## What you should do:
Repeat the records below exactly, leaving out every picture.

## Listed records:
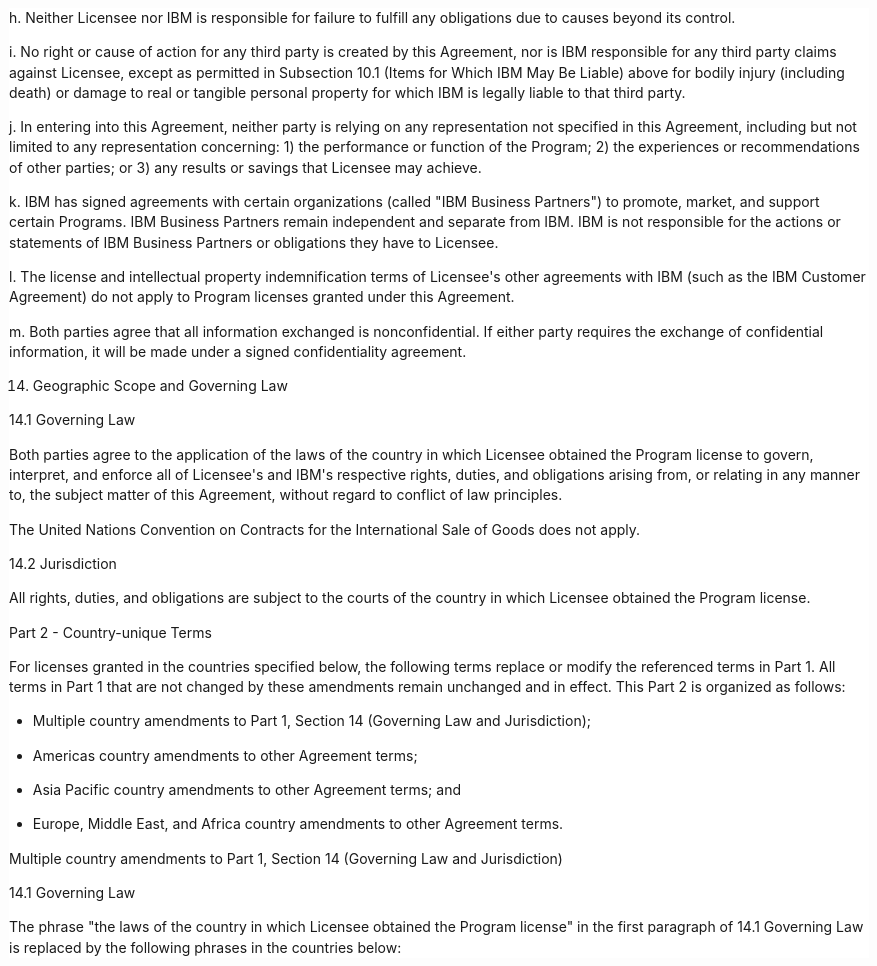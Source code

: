 h. Neither Licensee nor IBM is responsible for failure to fulfill any obligations due to causes beyond its control.

i. No right or cause of action for any third party is created by this Agreement, nor is IBM responsible for any third party claims against Licensee, except as permitted in Subsection 10.1 (Items for Which IBM May Be Liable) above for bodily injury (including death) or damage to real or tangible personal property for which IBM is legally liable to that third party.

j. In entering into this Agreement, neither party is relying on any representation not specified in this Agreement, including but not limited to any representation concerning: 1) the performance or function of the Program; 2) the experiences or recommendations of other parties; or 3) any results or savings that Licensee may achieve.

k. IBM has signed agreements with certain organizations (called "IBM Business Partners") to promote, market, and support certain Programs. IBM Business Partners remain independent and separate from IBM. IBM is not responsible for the actions or statements of IBM Business Partners or obligations they have to Licensee.

l. The license and intellectual property indemnification terms of Licensee's other agreements with IBM (such as the IBM Customer Agreement) do not apply to Program licenses granted under this Agreement.

m. Both parties agree that all information exchanged is nonconfidential. If either party requires the exchange of confidential information, it will be made under a signed confidentiality agreement.

14. Geographic Scope and Governing Law

14.1 Governing Law

Both parties agree to the application of the laws of the country in which Licensee obtained the Program license to govern, interpret, and enforce all of Licensee's and IBM's respective rights, duties, and obligations arising from, or relating in any manner to, the subject matter of this Agreement, without regard to conflict of law principles.

The United Nations Convention on Contracts for the International Sale of Goods does not apply.

14.2 Jurisdiction

All rights, duties, and obligations are subject to the courts of the country in which Licensee obtained the Program license.

Part 2 - Country-unique Terms

For licenses granted in the countries specified below, the following terms replace or modify the referenced terms in Part 1. All terms in Part 1 that are not changed by these amendments remain unchanged and in effect. This Part 2 is organized as follows:

* Multiple country amendments to Part 1, Section 14 (Governing Law and Jurisdiction);

* Americas country amendments to other Agreement terms;

* Asia Pacific country amendments to other Agreement terms; and

* Europe, Middle East, and Africa country amendments to other Agreement terms.

Multiple country amendments to Part 1, Section 14 (Governing Law and Jurisdiction)

14.1 Governing Law

The phrase "the laws of the country in which Licensee obtained the Program license" in the first paragraph of 14.1 Governing Law is replaced by the following phrases in the countries below:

## Your solution:
Source code

: h. Neither Licensee nor IBM is responsible for failure to fulfill any obligations due to causes beyond its control.

i. No right or cause of action for any third party is created by this Agreement, nor is IBM responsible for any third party claims against Licensee, except as permitted in Subsection 10.1 (Items for Which IBM May Be Liable) above for bodily injury (including death) or damage to real or tangible personal property for which IBM is legally liable to that third party.

j. In entering into this Agreement, neither party is relying on any representation not specified in this Agreement, including but not limited to any representation concerning: 1) the performance or function of the Program; 2) the experiences or recommendations of other parties; or 3) any results or savings that Licensee may achieve.

k. IBM has signed agreements with certain organizations (called "IBM Business Partners") to promote, market, and support certain Programs. IBM Business Partners remain independent and separate from IBM. IBM is not responsible for the actions or statements of IBM Business Partners or obligations they have to Licensee.

l. The license and intellectual property indemnification terms of Licensee's other agreements with IBM (such as the IBM Customer Agreement) do not apply to Program licenses granted under this Agreement.

m. Both parties agree that all information exchanged is nonconfidential. If either party requires the exchange of confidential information, it will be made under a signed confidentiality agreement.

14. Geographic Scope and Governing Law

14.1 Governing Law

Both parties agree to the application of the laws of the country in which Licensee obtained the Program license to govern, interpret, and enforce all of Licensee's and IBM's respective rights, duties, and obligations arising from, or relating in any manner to, the subject matter of this Agreement, without regard to conflict of law principles.

The United Nations Convention on Contracts for the International Sale of Goods does not apply.

14.2 Jurisdiction

All rights, duties, and obligations are subject to the courts of the country in which Licensee obtained the Program license.

Part 2 - Country-unique Terms

For licenses granted in the countries specified below, the following terms replace or modify the referenced terms in Part 1. All terms in Part 1 that are not changed by these amendments remain unchanged and in effect. This Part 2 is organized as follows:

* Multiple country amendments to Part 1, Section 14 (Governing Law and Jurisdiction);

* Americas country amendments to other Agreement terms;

* Asia Pacific country amendments to other Agreement terms; and

* Europe, Middle East, and Africa country amendments to other Agreement terms.

Multiple country amendments to Part 1, Section 14 (Governing Law and Jurisdiction)

14.1 Governing Law

The phrase "the laws of the country in which Licensee obtained the Program license" in the first paragraph of 14.1 Governing Law is replaced by the following phrases in the countries below:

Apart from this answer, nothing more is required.